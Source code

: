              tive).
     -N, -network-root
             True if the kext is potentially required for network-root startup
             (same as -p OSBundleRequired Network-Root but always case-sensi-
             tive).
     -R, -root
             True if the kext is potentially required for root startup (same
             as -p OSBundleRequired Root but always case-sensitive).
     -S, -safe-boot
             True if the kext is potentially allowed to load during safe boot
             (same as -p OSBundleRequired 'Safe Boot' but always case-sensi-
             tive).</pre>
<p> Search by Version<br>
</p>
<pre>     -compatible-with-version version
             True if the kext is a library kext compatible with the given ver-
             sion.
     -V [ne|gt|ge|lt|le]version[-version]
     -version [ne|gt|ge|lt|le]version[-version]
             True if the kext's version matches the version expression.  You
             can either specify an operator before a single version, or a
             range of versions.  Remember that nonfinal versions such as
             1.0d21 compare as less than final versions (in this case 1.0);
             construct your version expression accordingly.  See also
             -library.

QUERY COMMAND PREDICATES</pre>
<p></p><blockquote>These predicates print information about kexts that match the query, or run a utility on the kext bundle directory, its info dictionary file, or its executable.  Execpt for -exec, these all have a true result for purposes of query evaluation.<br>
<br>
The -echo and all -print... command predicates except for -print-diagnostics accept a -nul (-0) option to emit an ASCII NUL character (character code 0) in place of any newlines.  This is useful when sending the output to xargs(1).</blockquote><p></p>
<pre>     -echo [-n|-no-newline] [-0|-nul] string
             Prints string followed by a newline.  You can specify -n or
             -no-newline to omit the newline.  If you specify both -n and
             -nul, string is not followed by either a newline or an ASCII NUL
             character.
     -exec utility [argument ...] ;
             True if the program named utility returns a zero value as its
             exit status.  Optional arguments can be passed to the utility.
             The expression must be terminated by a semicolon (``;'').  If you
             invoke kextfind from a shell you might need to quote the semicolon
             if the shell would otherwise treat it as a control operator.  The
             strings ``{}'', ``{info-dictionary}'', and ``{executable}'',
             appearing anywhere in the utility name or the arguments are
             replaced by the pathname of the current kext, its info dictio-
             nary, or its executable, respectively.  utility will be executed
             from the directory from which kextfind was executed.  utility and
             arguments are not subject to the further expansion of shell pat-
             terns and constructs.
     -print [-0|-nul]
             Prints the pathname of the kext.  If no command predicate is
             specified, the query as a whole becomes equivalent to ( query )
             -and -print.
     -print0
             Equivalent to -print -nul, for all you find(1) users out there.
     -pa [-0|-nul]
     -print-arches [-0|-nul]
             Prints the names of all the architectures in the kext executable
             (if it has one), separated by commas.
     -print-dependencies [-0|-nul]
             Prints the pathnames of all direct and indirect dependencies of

_EXERCISE_. Lines in the listing above that contain the word "expression" must be copied; leave out the rest.

_OUTPUT FOR THIS EXERCISE_.
             True if the kext's version matches the version expression.  You
             construct your version expression accordingly.  See also
             The expression must be terminated by a semicolon (``;'').  If you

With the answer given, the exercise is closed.